Although its wide mouth gape may be well suited to eating benthic prey, consumption of varying types of prey by cardinalfishes with different mouth shapes appears in reality to be better correlated with varying availability (i.e. many mouth shapes can still make generalist species).

=== Reproduction ===
O. cyanosoma is a paternal mouthbrooder. This is likely to be a more important reason for the sexual dimorphism shown by the male's wider gape and more protruding lower jaw, than is its prey specificity. A bigger mouth allows for more eggs to be protected from predation, and for better water circulation (for oxygenation in both eggs and parent).

Pair bonding in O. cyanosoma does not appear to provide the expected genetic benefits of monogamy, indeed like many pair bonding fishes in its family, predation seems to have driven it rather than reproductive exclusivity.
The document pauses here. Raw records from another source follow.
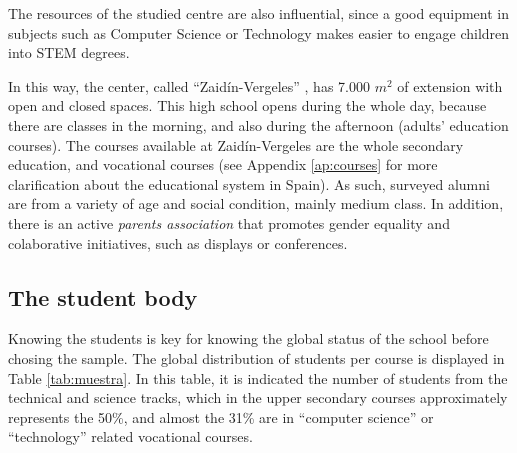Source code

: \documentclass[journal,transmag]{IEEEtran}
\begin{document}
The resources of the studied centre are also influential, since a good equipment in subjects such as Computer Science or Technology makes easier to engage children into STEM degrees.

In this way, the center, called ``Zaid\'{i}n-Vergeles'' \cite{iesZV:2013}, has 7.000 $m^2$ of extension with open and closed spaces. This high school opens during the whole day, because there are classes in the morning, and also during the afternoon (adults' education courses). The courses available at Zaid\'{i}n-Vergeles are the whole secondary education, and vocational courses (see Appendix \ref{ap:courses} for more clarification about the educational system in Spain). As such, surveyed alumni are from a variety of age and social condition, mainly medium class. In addition, there is an active \textit{parents association} that promotes gender equality and colaborative initiatives, such as displays or conferences.

\subsection{The student body}

Knowing the students is key for knowing the global status of the school before chosing the sample. The global distribution of students per course is displayed in Table \ref{tab:muestra}. In this table, it is indicated the number of students from the technical and science tracks, which in the upper secondary courses approximately represents the 50\%, and almost the 31\% are in ``computer science'' or ``technology'' related vocational courses.
\end{document}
== Importance to humans ==

=== Tourism ===
Often stationary and visible low on the reef during the day time, aggregations of O. cyanosoma add to the captivating underwater pallette enjoyed by recreational Scuba divers, whose presence also contributes significantly to local economies in often poorer tropical countries.

=== Aquariums ===
Export of live specimens contributes to the enjoyment of marine aquarium hobbyists, which if managed appropriately, can also benefit local, often poorer, communities.

=== Research ===
O. cyanosoma has been used as a laboratory experimental animal to test what might happen to marine life by the year 2100, given predicted atmospheric levels of carbon dioxide. It appears that the negative effects on fish metabolic rate (and related survival) of ocean acidification caused by extra carbon dioxide dissolution could be equivalent to an extra 3 °C of water temperature (which global warming is already causing). Reef fish populations in higher (cooler) latitudes appear to have more capacity to cope with rising temperatures and acidification than those nearer the equator.